- _What is expected_:
The entries below must be restated word for word.

[Items from a dataset]
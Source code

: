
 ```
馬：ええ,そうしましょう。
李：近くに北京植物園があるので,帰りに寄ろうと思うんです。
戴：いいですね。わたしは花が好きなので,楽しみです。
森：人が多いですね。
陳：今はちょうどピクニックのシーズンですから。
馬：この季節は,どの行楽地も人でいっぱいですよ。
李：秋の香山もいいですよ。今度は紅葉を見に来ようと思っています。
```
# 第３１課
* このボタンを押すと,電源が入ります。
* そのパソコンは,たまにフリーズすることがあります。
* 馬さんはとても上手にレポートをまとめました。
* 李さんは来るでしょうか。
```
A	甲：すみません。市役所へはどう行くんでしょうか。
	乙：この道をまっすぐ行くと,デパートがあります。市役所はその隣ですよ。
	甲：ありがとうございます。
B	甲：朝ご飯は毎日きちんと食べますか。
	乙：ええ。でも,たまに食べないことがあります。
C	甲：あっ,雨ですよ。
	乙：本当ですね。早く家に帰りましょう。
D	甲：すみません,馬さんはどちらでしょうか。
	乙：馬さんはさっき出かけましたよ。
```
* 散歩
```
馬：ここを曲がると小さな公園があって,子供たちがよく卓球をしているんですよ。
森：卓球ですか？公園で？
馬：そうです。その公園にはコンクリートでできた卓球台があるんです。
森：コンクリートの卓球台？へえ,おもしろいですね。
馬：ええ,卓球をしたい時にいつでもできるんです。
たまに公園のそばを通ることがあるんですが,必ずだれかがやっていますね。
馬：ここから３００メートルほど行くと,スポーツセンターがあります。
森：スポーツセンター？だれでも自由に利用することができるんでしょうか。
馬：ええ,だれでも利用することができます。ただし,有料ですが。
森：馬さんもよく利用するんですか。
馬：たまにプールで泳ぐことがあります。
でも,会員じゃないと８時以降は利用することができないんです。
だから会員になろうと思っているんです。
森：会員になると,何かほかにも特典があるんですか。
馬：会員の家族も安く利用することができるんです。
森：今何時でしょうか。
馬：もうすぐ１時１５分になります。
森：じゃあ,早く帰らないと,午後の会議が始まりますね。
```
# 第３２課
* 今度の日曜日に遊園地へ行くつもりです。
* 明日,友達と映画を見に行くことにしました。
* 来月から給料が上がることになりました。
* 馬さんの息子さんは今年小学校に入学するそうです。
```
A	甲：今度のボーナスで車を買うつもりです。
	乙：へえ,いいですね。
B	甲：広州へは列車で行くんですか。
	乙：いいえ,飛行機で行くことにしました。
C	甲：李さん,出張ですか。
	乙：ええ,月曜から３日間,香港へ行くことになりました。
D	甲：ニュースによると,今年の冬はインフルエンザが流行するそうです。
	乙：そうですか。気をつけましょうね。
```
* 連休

- _Solution for this problem_:
Source code

:
 ```
馬：ええ,そうしましょう。
李：近くに北京植物園があるので,帰りに寄ろうと思うんです。
戴：いいですね。わたしは花が好きなので,楽しみです。
森：人が多いですね。
陳：今はちょうどピクニックのシーズンですから。
馬：この季節は,どの行楽地も人でいっぱいですよ。
李：秋の香山もいいですよ。今度は紅葉を見に来ようと思っています。
```
# 第３１課
* このボタンを押すと,電源が入ります。
* そのパソコンは,たまにフリーズすることがあります。
* 馬さんはとても上手にレポートをまとめました。
* 李さんは来るでしょうか。
```
A	甲：すみません。市役所へはどう行くんでしょうか。
	乙：この道をまっすぐ行くと,デパートがあります。市役所はその隣ですよ。
	甲：ありがとうございます。
B	甲：朝ご飯は毎日きちんと食べますか。
	乙：ええ。でも,たまに食べないことがあります。
C	甲：あっ,雨ですよ。
	乙：本当ですね。早く家に帰りましょう。
D	甲：すみません,馬さんはどちらでしょうか。
	乙：馬さんはさっき出かけましたよ。
```
* 散歩
```
馬：ここを曲がると小さな公園があって,子供たちがよく卓球をしているんですよ。
森：卓球ですか？公園で？
馬：そうです。その公園にはコンクリートでできた卓球台があるんです。
森：コンクリートの卓球台？へえ,おもしろいですね。
馬：ええ,卓球をしたい時にいつでもできるんです。
たまに公園のそばを通ることがあるんですが,必ずだれかがやっていますね。
馬：ここから３００メートルほど行くと,スポーツセンターがあります。
森：スポーツセンター？だれでも自由に利用することができるんでしょうか。
馬：ええ,だれでも利用することができます。ただし,有料ですが。
森：馬さんもよく利用するんですか。
馬：たまにプールで泳ぐことがあります。
でも,会員じゃないと８時以降は利用することができないんです。
だから会員になろうと思っているんです。
森：会員になると,何かほかにも特典があるんですか。
馬：会員の家族も安く利用することができるんです。
森：今何時でしょうか。
馬：もうすぐ１時１５分になります。
森：じゃあ,早く帰らないと,午後の会議が始まりますね。
```
# 第３２課
* 今度の日曜日に遊園地へ行くつもりです。
* 明日,友達と映画を見に行くことにしました。
* 来月から給料が上がることになりました。
* 馬さんの息子さんは今年小学校に入学するそうです。
```
A	甲：今度のボーナスで車を買うつもりです。
	乙：へえ,いいですね。
B	甲：広州へは列車で行くんですか。
	乙：いいえ,飛行機で行くことにしました。
C	甲：李さん,出張ですか。
	乙：ええ,月曜から３日間,香港へ行くことになりました。
D	甲：ニュースによると,今年の冬はインフルエンザが流行するそうです。
	乙：そうですか。気をつけましょうね。
```
* 連休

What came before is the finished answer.